CSS's layout problems are in a completely different class. These problems cannot be solved by layering because CSS fundamentally lacks the ability to do certain kinds of layout, and in particular, it lacks the ability to do table-like layout. No amount of layering can fix that. It's kind of like if HTML lacked an IMG tag. No amount of layering would allow you to display images in HTML in that case.

Danston said...

> Don't know HAML, but it looks like nothing more than HTML with a pythonic syntax

If that's true then PHP is nothing more than HTML with perl syntax and ERB is nothing more than HTML with ruby syntax the view code of GWT is nothing more than HTML with Java syntax, etc. That doesn't stop these tools from being incredibly useful because they give the developer the ability to use variables and control flow statements to create an HTML document.

> new lexical conventions for writing S-expressions is not actually a technological advance

I'm not saying this to tell you about what I think is a new technological advancement. My point is just that these templating languages are the industry standard, but it's taken a lot longer for CSS templating languages to gain prominence.

I think your point is that there are a collection of things CSS can say and things it can't say. And no combination of CSS, no matter how convoluted, can say the things that CSS can't say. Since tools like SASS just allow developers to more easily manage and manipulate these combinations of CSS they don't actually give the language any more expressive power.

I think our opinions differ because I don't find myself wanting to express the things that CSS can't while you do.

I debated whether or not to actually post this last part. I'm not doing it to try to prove you wrong, I understand your point. I just thought it might be interesting to know a work-around for this example.

> No amount of layering would allow you to display images in HTML in that case.

Removing the IMG tag wouldn't prevent people from displaying images, just make it much more difficult.
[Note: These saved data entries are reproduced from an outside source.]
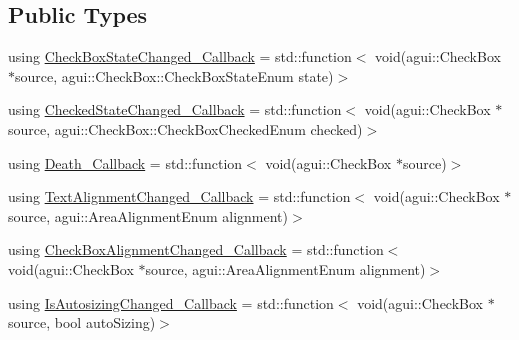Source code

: \subsection*{Public Types}
\begin{DoxyCompactItemize}
\item 
using \mbox{\hyperlink{classec_1_1_generic_check_box_listener_a2737c54ec6c92a1bebda7961c6bb1852}{Check\+Box\+State\+Changed\+\_\+\+Callback}} = std\+::function$<$ void(agui\+::\+Check\+Box $\ast$source, agui\+::\+Check\+Box\+::\+Check\+Box\+State\+Enum state)$>$
\item 
using \mbox{\hyperlink{classec_1_1_generic_check_box_listener_ad1cc68469820c8bb79f278f70a8dfbe4}{Checked\+State\+Changed\+\_\+\+Callback}} = std\+::function$<$ void(agui\+::\+Check\+Box $\ast$source, agui\+::\+Check\+Box\+::\+Check\+Box\+Checked\+Enum checked)$>$
\item 
using \mbox{\hyperlink{classec_1_1_generic_check_box_listener_acd091665058b20651d26d5f43f9e3d3e}{Death\+\_\+\+Callback}} = std\+::function$<$ void(agui\+::\+Check\+Box $\ast$source)$>$
\item 
using \mbox{\hyperlink{classec_1_1_generic_check_box_listener_ab297fca8dea2b6edefe0c8d97c24c090}{Text\+Alignment\+Changed\+\_\+\+Callback}} = std\+::function$<$ void(agui\+::\+Check\+Box $\ast$source, agui\+::\+Area\+Alignment\+Enum alignment)$>$
\item 
using \mbox{\hyperlink{classec_1_1_generic_check_box_listener_a9b20541580dce7b3a1818b62524d2c6a}{Check\+Box\+Alignment\+Changed\+\_\+\+Callback}} = std\+::function$<$ void(agui\+::\+Check\+Box $\ast$source, agui\+::\+Area\+Alignment\+Enum alignment)$>$
\item 
using \mbox{\hyperlink{classec_1_1_generic_check_box_listener_ae1dcd4b36cbb45a5722b5146a62b0647}{Is\+Autosizing\+Changed\+\_\+\+Callback}} = std\+::function$<$ void(agui\+::\+Check\+Box $\ast$source, bool auto\+Sizing)$>$
\end{DoxyCompactItemize}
I assume that we also wouldn't be able to use flash or canvas or SVG or any of the other work arounds in those categories, just vanilla HTML elements. I could write a script (on the server or client) that would decompose an image into an HTML table of cells that are 1px by 1px with background color set to whatever the pixel color in the image was. Would be quite a bit of layering, but wouldn't be impossible. ;)

Ron said...

> I think your point is that there are a collection of things CSS can say and things it can't say. And no combination of CSS, no matter how convoluted, can say the things that CSS can't say.

That's exactly right.

> That doesn't stop these tools from being incredibly useful because they give the developer the ability to use variables and control flow statements to create an HTML document.

That's exactly right too :-)

> I could write a script (on the server or client) that would decompose an image into an HTML table of cells that are 1px by 1px with background color set to whatever the pixel color in the image was. Would be quite a bit of layering, but wouldn't be impossible. ;)
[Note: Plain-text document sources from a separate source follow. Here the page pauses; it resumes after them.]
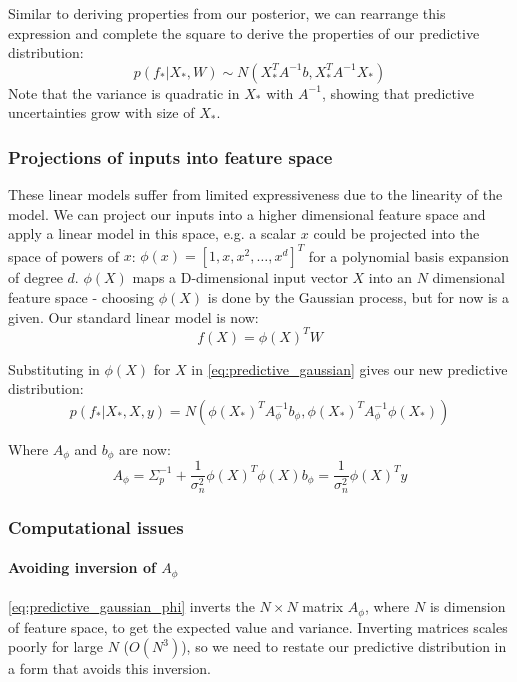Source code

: \documentclass[10pt]{article}
\begin{document}
Similar to deriving properties from our posterior, we can rearrange this expression and complete the square to derive the properties of our predictive distribution:
\begin{equation} \label{eq:predictive_gaussian}
    p(f_*|X_*,W) \sim N(X_*^TA^{-1}b, X_*^TA^{-1}X_*)
\end{equation}
Note that the variance is quadratic in $X_*$ with $A^{-1}$, showing that predictive uncertainties grow with size of $X_*$.

\subsubsection{Projections of inputs into feature space}
These linear models suffer from limited expressiveness due to the linearity of the model. We can project our inputs into a higher dimensional feature space and apply a linear model in this space, e.g. a scalar $x$ could be projected into the space of powers of $x$: $\phi(x) = [1, x, x^2, \ldots, x^d]^T$ for a polynomial basis expansion of degree $d$. $\phi(X)$ maps a D-dimensional input vector $X$ into an $N$ dimensional feature space - choosing $\phi(X)$ is done by the Gaussian process, but for now is a given. Our standard linear model is now:
\begin{equation*}
    f(X) = \phi(X)^T W
\end{equation*}

Substituting in $\phi(X)$ for $X$ in \ref{eq:predictive_gaussian} gives our new predictive distribution:
\begin{equation} \label{eq:predictive_gaussian_phi}
    p(f_*|X_*,X,y) = N(\phi(X_*)^TA_{\phi}^{-1}b_{\phi} , \phi(X_*)^TA_{\phi}^{-1}\phi(X_*))
\end{equation}

Where $A_{\phi}$ and $b_{\phi}$ are now:
\begin{equation*}
    A_{\phi} = \Sigma_p^{-1} + \frac{1}{\sigma^2_n}\phi(X)^T\phi(X)
    b_{\phi} = \frac{1}{\sigma^2_n}\phi(X)^Ty
\end{equation*}

\subsubsection{Computational issues}
\paragraph{Avoiding inversion of $A_{\phi}$}
\ref{eq:predictive_gaussian_phi} inverts the $N \times N$ matrix $A_{\phi}$, where $N$ is dimension of feature space, to get the expected value and variance. Inverting matrices scales poorly for large $N$ ($O(N^3)$), so we need to restate our predictive distribution in a form that avoids this inversion.
\end{document}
That's really twisted. I doff my hat.

BTW, I thought the work you did on the Virgin Charter site was terrific.

Danston said...

> I thought the work you did on the Virgin Charter site was terrific.

Thank you. By the way, I am living in San Francisco again. Did you mention you were moving up here? It would be fun to grab dinner sometime if you are around.

Ron said...

> Did you mention you were moving up here?

Yep. Beginning of June. Would be great to get together.